Think about “Asian art’’ and what comes to mind? Traditional handcrafts? Ink paintings on scrolls? Or perhaps the more contemporary, chaotic free-for-all installations of Thai artist Surasi Kusolwong? Ready for a surprise? Well, whatever it is that constitutes Asian art for you, chances are it can be traced back to the West. In fact, most of the things we know about Asian art, we know because a Western curator, critic, or historian decided at some point in time that we ought to know about it. Recent phenomena like Kusolwong are no exception.

However, over the past five to 10 years there has been a push throughout the region for Asians to take back control of their artistic destinies. In Japan, institutions such as Fukuoka’s Asian Art Museum and The Japan Foundation’s Asia Center [in Tokyo] have been at the forefront of this movement, organizing exhibitions and educating a generation of Asian scholars to curate the art of their own region.

As the Asia Center’s arts manager, Yasuko Furuichi, puts it, “A search has begun for Asian art that does not represent a Western definition of Asian art, but which is something that is defined by Asians themselves.”

Part of the Asia Center’s search has involved an ambitious project called “Under Construction,” which is now drawing to a close with a large exhibition at two Tokyo venues. “Under Construction” is a unique project.
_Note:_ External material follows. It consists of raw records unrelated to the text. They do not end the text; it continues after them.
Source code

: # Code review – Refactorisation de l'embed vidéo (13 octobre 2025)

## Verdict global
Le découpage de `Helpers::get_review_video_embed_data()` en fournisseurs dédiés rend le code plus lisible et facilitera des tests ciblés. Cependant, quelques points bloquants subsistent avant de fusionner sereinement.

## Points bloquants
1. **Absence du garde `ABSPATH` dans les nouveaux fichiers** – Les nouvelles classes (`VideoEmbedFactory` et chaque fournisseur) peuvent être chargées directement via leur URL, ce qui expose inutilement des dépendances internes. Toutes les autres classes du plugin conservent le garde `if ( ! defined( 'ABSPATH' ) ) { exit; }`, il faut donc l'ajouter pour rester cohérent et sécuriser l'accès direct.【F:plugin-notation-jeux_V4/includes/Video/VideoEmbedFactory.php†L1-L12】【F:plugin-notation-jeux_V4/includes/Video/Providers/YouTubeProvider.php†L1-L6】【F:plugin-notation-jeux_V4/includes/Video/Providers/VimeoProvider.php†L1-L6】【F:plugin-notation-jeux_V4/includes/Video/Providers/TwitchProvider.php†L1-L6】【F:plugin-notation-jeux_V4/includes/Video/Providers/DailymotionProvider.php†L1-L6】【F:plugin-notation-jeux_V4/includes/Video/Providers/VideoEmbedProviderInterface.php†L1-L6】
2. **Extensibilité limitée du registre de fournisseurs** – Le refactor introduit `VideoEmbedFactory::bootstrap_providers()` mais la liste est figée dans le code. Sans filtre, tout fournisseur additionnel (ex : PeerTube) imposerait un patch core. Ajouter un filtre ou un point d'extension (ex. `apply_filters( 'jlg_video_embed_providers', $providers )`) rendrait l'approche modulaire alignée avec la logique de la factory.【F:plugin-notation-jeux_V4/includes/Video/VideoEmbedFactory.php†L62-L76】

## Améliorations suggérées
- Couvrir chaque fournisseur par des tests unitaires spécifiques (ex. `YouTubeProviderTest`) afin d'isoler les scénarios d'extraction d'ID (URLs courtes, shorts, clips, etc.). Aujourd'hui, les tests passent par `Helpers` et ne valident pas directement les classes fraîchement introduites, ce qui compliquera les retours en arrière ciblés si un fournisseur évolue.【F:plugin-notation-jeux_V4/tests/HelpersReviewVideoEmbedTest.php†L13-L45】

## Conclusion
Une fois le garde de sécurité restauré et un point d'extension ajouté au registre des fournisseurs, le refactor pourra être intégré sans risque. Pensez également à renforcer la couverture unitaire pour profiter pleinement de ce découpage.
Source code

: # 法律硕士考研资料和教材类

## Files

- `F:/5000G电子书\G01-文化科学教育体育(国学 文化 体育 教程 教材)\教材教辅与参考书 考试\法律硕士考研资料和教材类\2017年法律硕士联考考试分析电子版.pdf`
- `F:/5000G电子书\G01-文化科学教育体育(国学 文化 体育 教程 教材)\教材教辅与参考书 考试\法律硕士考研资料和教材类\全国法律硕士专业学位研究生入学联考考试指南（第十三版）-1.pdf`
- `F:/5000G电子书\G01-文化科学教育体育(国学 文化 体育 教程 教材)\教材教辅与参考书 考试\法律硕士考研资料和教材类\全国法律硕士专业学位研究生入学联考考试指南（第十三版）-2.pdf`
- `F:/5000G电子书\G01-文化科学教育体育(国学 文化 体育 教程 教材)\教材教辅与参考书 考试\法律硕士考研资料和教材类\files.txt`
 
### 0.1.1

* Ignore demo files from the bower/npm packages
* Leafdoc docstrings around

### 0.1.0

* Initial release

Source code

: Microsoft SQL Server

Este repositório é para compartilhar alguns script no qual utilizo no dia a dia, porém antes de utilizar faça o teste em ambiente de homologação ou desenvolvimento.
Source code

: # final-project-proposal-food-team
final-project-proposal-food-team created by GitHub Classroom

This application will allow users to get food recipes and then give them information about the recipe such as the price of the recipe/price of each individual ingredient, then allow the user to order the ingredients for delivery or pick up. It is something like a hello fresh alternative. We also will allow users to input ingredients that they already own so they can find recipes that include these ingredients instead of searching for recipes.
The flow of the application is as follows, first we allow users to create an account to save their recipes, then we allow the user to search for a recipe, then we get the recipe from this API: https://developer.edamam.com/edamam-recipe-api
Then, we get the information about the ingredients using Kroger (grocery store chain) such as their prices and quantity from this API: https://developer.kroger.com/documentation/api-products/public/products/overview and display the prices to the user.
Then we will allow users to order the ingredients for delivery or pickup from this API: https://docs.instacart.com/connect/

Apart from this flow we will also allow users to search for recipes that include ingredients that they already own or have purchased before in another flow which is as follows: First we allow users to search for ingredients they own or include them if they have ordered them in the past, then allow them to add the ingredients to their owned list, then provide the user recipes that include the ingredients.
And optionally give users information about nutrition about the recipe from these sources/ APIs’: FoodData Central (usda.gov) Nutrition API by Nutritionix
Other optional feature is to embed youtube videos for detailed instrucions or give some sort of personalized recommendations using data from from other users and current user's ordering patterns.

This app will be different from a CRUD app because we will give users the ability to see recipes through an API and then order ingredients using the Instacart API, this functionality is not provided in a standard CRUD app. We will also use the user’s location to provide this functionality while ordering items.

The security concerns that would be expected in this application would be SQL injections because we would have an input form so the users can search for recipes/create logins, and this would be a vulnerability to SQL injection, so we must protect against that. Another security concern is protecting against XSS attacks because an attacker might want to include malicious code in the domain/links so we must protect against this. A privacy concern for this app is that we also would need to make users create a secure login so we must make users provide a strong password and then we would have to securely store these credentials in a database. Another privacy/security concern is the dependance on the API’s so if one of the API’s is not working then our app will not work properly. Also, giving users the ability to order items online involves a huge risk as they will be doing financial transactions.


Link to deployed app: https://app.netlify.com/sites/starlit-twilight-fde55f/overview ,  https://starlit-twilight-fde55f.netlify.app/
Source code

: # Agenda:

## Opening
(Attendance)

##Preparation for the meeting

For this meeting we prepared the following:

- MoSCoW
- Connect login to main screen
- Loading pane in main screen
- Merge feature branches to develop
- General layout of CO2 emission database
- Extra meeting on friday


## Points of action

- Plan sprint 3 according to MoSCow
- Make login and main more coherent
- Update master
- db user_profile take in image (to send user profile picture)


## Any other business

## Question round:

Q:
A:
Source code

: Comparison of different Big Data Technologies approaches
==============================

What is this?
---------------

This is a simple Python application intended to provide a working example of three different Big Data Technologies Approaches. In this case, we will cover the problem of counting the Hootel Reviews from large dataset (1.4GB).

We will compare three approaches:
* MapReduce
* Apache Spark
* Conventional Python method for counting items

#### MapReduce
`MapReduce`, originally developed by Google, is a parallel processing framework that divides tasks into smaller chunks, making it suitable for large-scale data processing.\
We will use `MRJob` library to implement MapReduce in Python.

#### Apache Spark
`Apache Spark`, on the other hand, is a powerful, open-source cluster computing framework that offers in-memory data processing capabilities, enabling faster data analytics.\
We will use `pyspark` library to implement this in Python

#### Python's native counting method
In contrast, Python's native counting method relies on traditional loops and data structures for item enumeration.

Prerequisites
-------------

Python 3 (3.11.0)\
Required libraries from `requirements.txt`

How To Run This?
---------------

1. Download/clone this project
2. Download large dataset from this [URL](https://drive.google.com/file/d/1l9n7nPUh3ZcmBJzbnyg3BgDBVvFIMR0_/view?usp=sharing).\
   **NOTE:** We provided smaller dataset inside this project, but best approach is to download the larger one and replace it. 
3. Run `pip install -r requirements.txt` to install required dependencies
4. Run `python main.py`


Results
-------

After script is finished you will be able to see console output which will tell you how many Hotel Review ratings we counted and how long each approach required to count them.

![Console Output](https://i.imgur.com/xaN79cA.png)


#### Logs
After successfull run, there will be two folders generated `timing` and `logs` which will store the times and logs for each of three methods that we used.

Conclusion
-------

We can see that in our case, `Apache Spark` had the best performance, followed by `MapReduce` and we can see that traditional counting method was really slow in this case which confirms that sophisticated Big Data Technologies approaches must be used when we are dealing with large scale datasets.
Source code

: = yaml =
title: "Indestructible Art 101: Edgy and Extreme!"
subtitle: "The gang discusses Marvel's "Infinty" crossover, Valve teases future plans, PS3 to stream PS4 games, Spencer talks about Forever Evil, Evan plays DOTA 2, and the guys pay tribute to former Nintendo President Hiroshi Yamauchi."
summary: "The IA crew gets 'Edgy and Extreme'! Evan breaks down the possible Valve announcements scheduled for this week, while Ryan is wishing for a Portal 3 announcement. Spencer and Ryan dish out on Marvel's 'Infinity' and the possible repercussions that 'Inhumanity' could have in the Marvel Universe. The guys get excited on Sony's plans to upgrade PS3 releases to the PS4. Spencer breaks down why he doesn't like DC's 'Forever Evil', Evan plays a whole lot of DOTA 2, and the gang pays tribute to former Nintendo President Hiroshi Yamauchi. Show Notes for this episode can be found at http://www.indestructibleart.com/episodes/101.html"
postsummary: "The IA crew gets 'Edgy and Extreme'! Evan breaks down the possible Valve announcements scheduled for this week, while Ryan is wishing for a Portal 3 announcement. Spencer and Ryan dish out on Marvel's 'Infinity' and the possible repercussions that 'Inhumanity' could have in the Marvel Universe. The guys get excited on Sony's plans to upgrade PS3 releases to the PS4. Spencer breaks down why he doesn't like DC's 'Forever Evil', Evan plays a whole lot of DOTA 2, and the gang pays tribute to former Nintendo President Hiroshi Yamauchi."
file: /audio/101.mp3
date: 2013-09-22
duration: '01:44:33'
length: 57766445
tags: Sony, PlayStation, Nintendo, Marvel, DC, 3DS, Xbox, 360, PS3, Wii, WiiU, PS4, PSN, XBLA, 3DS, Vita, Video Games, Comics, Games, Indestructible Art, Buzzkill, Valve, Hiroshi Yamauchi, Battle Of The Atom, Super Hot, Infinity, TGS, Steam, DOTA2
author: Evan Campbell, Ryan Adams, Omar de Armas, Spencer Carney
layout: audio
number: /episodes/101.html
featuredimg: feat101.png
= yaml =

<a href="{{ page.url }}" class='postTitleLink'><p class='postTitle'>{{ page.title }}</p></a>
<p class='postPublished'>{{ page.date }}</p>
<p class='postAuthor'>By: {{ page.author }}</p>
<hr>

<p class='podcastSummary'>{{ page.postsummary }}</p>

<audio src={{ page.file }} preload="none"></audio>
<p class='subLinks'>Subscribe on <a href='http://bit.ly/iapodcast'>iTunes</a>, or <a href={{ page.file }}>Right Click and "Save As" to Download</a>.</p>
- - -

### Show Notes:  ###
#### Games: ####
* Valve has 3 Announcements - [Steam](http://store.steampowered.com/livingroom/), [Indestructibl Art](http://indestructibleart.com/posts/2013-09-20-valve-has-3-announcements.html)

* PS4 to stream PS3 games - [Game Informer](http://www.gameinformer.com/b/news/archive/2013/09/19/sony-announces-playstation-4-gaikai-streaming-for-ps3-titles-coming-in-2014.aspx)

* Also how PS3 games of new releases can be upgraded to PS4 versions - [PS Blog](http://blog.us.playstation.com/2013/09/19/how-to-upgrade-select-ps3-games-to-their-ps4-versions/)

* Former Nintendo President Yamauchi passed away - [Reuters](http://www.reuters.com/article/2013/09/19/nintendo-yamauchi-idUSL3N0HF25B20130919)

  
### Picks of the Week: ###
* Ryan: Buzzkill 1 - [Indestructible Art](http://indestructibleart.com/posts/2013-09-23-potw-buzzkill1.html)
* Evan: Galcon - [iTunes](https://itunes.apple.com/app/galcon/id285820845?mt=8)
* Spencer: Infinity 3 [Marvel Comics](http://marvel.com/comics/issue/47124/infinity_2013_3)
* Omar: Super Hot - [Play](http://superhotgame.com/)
Less an exhibition than an experiment in intellectually crossbreeding young Asian curators, its goal was to give them a reason and a means to think together about Asian art and thereby approach a homegrown definition of the concept.

The project consisted of two stages. In the first, eight curators—Patrick D. Flores of the Philippines, Gridthiya Gaweewong of  Thailand, Ranjit Hoskote of India, Asmudjo Jono Irianto of Indonesia, Sunjung Kim of the Republic of Korea (South Korea), Pi Li of China, and Atsuo Yamamoto and Yukie Kamiya of Japan—were charged with producing exhibitions in their own countries. The “local exhibitions,” as they were called, were varied in content, though similar in form. Most featured a number of young artists from the curator’s home country, as well as some from abroad.

The deep pockets of The Japan Foundation allowed the curators to travel to three other Asian countries for research. During these travels the crossbreeding began, as each curator was forced to rely on the others for local expertise and intellectual repartee.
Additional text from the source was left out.